He appeared to be dead.

“Holy fuck,” she whispered, wrestling back a smile.

“Shit,” said James. “How’d I miss that?”

“Someone fucking killed him,” said Sheri. She looked at Heather accusingly. Heather put her hands out in front of her, shook her head and widened her eyes in innocent denial.

“He’s not dead,” said Leonard, kneeling down and touching his throat. “Pulse.”

“No,” said a commanding voice from behind them. “He is not dead at all. Step away from him, sleepers.”

Heather turned. Standing in the doorway was a tall man, fit, with a greying beard and long hair tied behind in a ponytail. He wore a long oilskin raincoat, and he was old enough to be Heather’s grandfather. But that didn’t seem to matter: he made her weak in the knees like he was a high school jock.
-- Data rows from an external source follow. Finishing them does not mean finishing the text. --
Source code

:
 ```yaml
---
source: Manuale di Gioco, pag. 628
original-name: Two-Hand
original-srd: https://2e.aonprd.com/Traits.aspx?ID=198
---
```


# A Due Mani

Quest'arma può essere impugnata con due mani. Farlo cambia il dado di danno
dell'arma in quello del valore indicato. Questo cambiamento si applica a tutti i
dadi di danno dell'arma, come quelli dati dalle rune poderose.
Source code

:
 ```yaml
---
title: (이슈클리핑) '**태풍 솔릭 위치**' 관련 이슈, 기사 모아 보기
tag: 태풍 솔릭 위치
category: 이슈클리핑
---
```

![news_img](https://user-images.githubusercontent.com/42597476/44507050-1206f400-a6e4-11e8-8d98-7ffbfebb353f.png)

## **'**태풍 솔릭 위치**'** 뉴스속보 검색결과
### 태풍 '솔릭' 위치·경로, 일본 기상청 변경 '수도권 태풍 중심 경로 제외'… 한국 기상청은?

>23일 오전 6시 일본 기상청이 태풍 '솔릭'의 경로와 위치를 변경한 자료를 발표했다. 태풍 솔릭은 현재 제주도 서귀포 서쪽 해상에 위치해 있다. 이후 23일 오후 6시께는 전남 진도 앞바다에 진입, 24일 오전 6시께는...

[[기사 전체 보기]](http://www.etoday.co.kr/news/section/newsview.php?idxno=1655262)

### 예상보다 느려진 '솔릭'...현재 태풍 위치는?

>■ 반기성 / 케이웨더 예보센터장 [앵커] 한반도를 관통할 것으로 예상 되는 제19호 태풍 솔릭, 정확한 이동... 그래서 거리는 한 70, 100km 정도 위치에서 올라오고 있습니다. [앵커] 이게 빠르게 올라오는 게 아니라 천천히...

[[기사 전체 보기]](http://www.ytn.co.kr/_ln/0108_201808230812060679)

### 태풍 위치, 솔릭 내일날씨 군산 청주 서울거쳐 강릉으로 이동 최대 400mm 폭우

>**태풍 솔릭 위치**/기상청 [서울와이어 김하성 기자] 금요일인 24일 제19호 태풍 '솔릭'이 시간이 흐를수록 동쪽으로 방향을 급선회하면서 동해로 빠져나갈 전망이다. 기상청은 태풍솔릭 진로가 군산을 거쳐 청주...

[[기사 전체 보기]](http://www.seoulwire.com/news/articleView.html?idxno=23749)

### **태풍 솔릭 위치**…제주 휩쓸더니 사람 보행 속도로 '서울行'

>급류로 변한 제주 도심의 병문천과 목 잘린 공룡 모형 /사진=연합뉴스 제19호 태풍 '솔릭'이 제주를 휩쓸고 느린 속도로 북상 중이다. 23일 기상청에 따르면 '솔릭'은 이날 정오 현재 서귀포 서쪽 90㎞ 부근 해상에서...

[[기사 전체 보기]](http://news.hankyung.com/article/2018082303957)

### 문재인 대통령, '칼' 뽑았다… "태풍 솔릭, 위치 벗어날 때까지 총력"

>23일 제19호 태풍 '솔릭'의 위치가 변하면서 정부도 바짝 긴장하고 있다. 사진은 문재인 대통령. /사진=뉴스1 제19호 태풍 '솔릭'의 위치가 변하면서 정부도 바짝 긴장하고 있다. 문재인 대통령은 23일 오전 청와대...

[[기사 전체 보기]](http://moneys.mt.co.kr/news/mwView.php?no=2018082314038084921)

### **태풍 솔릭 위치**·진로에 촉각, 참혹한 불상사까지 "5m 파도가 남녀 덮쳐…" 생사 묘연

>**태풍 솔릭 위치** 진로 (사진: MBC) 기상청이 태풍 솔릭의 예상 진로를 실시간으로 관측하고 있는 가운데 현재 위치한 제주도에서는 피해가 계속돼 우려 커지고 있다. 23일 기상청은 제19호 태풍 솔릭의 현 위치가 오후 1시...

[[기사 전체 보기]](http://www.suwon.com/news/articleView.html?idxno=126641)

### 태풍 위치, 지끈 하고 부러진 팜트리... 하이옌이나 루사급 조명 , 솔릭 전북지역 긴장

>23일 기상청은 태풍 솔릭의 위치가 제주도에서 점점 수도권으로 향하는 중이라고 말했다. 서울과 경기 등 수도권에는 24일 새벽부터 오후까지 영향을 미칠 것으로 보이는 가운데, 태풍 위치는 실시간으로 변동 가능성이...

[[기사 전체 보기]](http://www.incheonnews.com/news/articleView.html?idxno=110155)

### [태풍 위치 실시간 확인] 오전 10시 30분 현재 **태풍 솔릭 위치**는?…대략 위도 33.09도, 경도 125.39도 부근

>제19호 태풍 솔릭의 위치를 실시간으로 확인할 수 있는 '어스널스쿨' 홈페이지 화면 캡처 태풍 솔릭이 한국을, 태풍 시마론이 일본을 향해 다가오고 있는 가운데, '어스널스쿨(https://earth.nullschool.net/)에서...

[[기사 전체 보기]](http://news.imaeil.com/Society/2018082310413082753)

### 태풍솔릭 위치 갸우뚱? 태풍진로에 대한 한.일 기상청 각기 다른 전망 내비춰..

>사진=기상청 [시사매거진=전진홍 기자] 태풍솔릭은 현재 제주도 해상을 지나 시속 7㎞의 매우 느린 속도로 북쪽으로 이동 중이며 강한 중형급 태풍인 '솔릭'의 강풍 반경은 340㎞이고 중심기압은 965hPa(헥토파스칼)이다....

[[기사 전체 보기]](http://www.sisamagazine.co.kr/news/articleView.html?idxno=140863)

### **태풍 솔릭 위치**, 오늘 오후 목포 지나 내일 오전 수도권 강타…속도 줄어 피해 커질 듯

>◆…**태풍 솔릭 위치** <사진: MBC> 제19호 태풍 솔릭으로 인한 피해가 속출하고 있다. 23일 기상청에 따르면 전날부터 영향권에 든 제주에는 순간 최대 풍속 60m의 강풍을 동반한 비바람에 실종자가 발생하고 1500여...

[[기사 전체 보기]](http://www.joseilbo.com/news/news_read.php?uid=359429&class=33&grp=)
And when he spoke, she obeyed the same as everyone else and stepped back.

“Well if it isn’t old John Kaye,” he said, looking down at her sleeping boss. “This might be the first time we meet in person, and still you can’t see me. Well. What would she be bringing you here for?”
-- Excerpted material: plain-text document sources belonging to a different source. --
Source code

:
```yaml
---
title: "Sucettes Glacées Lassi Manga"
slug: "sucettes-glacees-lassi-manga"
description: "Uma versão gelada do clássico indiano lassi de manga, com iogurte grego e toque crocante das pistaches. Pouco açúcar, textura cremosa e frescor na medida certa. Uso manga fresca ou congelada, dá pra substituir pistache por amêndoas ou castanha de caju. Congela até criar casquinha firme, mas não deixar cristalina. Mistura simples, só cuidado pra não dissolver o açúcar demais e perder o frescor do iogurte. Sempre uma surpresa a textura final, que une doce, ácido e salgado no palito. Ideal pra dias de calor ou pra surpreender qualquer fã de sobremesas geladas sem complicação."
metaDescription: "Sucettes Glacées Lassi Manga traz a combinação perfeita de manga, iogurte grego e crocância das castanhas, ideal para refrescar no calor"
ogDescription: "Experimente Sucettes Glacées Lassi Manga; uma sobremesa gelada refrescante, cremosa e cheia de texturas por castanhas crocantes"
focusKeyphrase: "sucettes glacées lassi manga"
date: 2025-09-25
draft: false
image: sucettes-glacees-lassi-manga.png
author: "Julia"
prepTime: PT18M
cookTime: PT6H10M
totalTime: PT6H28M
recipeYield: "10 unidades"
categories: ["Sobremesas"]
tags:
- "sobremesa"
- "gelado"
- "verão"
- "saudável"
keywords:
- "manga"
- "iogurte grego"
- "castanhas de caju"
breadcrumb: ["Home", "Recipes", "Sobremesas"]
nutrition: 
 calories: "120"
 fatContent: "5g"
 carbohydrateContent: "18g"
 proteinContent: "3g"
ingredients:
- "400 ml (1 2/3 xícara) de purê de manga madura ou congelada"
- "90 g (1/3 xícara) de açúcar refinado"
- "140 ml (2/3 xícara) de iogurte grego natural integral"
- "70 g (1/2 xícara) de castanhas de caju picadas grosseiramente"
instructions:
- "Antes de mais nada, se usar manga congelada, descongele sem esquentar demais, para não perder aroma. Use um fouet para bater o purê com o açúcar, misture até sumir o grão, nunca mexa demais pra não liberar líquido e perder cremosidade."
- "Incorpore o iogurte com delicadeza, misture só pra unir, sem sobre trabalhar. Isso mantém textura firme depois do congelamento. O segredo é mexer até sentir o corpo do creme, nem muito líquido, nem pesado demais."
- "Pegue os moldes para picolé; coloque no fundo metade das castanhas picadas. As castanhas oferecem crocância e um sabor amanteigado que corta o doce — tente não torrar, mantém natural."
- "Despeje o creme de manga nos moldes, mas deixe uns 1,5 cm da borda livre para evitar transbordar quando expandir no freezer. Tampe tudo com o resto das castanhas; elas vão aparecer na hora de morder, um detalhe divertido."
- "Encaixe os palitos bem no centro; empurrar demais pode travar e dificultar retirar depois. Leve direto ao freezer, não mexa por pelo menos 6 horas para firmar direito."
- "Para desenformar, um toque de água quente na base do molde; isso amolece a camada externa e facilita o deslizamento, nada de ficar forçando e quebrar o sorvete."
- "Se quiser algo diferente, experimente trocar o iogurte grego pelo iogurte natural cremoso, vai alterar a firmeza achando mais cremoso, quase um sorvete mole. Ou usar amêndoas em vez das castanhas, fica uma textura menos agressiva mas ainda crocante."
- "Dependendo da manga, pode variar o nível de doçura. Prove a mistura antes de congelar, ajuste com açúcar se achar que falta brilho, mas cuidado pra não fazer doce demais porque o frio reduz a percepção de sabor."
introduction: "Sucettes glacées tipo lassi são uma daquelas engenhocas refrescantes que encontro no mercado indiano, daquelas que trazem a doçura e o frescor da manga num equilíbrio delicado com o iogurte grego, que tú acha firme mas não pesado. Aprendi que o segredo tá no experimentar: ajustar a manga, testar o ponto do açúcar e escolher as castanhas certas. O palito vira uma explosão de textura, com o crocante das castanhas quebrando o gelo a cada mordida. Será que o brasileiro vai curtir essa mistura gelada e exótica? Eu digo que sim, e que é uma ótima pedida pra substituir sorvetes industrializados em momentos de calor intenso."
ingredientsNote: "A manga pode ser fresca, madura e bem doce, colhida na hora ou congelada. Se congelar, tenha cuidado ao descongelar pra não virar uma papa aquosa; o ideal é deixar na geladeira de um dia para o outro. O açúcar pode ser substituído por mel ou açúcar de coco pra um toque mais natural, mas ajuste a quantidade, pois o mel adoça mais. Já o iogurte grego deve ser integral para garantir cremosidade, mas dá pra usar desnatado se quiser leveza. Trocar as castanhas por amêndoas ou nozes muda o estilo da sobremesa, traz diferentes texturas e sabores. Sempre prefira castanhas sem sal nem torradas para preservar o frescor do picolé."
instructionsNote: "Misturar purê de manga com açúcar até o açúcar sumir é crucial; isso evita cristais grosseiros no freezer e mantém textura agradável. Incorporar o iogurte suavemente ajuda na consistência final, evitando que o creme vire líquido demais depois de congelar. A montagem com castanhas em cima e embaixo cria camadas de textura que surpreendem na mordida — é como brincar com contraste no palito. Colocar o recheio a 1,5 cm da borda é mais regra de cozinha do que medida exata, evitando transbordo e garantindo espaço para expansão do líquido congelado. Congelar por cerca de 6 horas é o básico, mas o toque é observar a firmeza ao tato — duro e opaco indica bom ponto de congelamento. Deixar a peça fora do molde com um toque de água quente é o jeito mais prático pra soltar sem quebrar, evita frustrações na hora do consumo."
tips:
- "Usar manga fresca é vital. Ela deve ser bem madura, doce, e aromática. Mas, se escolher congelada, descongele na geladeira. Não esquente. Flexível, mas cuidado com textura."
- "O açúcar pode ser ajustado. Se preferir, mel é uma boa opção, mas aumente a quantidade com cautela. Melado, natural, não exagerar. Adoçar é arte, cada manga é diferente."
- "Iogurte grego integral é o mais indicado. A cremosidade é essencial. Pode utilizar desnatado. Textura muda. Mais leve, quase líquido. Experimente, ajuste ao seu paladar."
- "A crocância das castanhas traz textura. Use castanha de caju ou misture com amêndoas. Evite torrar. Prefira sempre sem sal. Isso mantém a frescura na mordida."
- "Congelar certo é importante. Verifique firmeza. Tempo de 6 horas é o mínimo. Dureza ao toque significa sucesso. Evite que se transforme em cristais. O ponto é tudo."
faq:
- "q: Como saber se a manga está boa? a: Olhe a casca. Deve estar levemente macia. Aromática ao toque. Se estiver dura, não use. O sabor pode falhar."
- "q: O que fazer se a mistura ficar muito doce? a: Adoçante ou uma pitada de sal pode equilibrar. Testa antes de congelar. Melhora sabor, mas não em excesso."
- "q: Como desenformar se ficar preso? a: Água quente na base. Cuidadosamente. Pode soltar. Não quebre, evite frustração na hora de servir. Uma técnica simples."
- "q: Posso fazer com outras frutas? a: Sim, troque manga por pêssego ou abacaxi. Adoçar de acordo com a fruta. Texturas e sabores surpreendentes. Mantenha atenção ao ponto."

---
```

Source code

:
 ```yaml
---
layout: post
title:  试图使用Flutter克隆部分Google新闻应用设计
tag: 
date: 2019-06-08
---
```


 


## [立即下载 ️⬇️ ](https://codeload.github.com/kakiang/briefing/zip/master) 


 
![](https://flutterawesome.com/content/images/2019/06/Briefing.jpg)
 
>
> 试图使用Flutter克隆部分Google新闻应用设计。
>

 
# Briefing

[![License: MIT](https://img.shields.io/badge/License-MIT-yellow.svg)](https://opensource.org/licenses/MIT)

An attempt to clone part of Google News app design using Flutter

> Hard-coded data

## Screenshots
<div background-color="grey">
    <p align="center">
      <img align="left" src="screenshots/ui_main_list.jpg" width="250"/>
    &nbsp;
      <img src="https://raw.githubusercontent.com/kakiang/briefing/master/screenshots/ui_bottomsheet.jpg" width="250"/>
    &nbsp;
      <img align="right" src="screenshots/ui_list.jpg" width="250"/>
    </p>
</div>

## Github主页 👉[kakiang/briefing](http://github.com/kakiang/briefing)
Gibson snorted in his sleep.

“Can’t talk now, hmm? That’s fine. But soon enough we’ll meet again. And then we can speak a great deal.”

John Kaye? Who the fuck is John Kaye? Heather wondered.
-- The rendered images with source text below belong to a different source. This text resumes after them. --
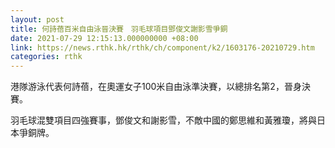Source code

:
 ```yaml
---
layout: post
title: 何詩蓓百米自由泳晉決賽　羽毛球項目鄧俊文謝影雪爭銅
date: 2021-07-29 12:15:13.000000000 +08:00
link: https://news.rthk.hk/rthk/ch/component/k2/1603176-20210729.htm
categories: rthk
---
```


港隊游泳代表何詩蓓，在奧運女子100米自由泳準決賽，以總排名第2，晉身決賽。

羽毛球混雙項目四強賽事，鄧俊文和謝影雪，不敵中國的鄭思維和黃雅瓊，將與日本爭銅牌。
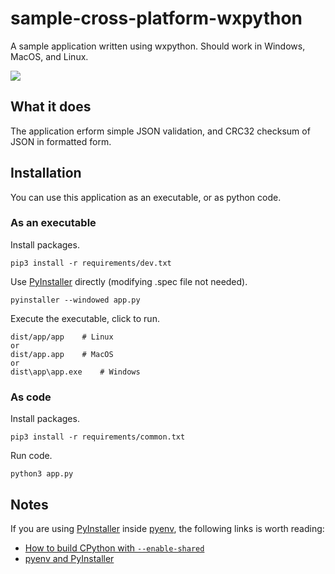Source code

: # sample-cross-platform-wxpython
A sample application written using wxpython.
Should work in Windows, MacOS, and Linux.

![](https://user-images.githubusercontent.com/59538991/94044919-b168aa80-fdc6-11ea-8de6-9355e6bcbeed.png)

## What it does
The application erform simple JSON validation, and CRC32 checksum of JSON in formatted form.

## Installation
You can use this application as an executable, or as python code.

### As an executable
Install packages.
```
pip3 install -r requirements/dev.txt
```
Use [PyInstaller](https://www.pyinstaller.org/) directly (modifying .spec file not needed).
```
pyinstaller --windowed app.py
```
Execute the executable, click to run.
```
dist/app/app    # Linux
or
dist/app.app    # MacOS
or
dist\app\app.exe    # Windows
```

### As code
Install packages.
```
pip3 install -r requirements/common.txt
```
Run code.
```
python3 app.py
```

## Notes
If you are using [PyInstaller](https://www.pyinstaller.org/) inside [pyenv](https://github.com/pyenv/pyenv), the following links is worth reading:
* [How to build CPython with `--enable-shared`](https://github.com/pyenv/pyenv/wiki#how-to-build-cpython-with---enable-shared)
* [pyenv and PyInstaller](https://pyinstaller.readthedocs.io/en/stable/development/venv.html)
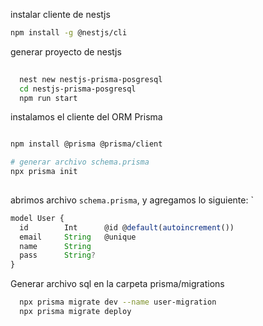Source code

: instalar cliente de nestjs

```sh
npm install -g @nestjs/cli
```

generar proyecto de nestjs
```sh
  
  nest new nestjs-prisma-posgresql
  cd nestjs-prisma-posgresql
  npm run start
```

instalamos el cliente del ORM Prisma

```sh

npm install @prisma @prisma/client

# generar archivo schema.prisma
npx prisma init
 
```

abrimos archivo `schema.prisma`, y agregamos lo siguiente:
`
```ts
model User {
  id        Int      @id @default(autoincrement())
  email     String   @unique
  name      String
  pass      String?  
}
```

Generar archivo sql en la carpeta prisma/migrations

```sh
  npx prisma migrate dev --name user-migration
  npx prisma migrate deploy
```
She would have asked the question — maybe even pointed out helpfully that this wasn’t John Kaye but Holden Gibson and he was such an evil bastard that they’d do best to toss him into the ocean and have done with him before he came to. But she couldn’t seem to make her mouth work.

“Until then,” said the tall man, “we’re going to have to find a better place for you to rest.” He clapped his hands. “Sleepers! Take care of your dream-walker!”

Dream-walker?

And along with the rest of them, Heather had lurched to work. They hefted Holden onto one of the tables, and lifted it like a litter between six of them, to carry him out onto the deck. The children were gone when they got there. Heather thought she could see them out of the corner of her eye, crowded onto the deck of a fishing boat that was motoring away.

Alexei hadn’t gone, though. He stood beside the old man — staring ahead with those creepy unseeing eyes of his. Heather wondered if he was in the same kind of thrall as the rest of them. And if he was, why wasn’t he fucking well helping? The table weighed a ton.

But there were no answers that day — not from Alexei, who boarded the sailboat with Holden and the children and the old man — and not from any of the other crew, who all worked together, to steer the yacht alongside the flotilla of boats, first toward the coast and then through the rocky teeth of an inlet, and finally into a fantastical village’s harbour.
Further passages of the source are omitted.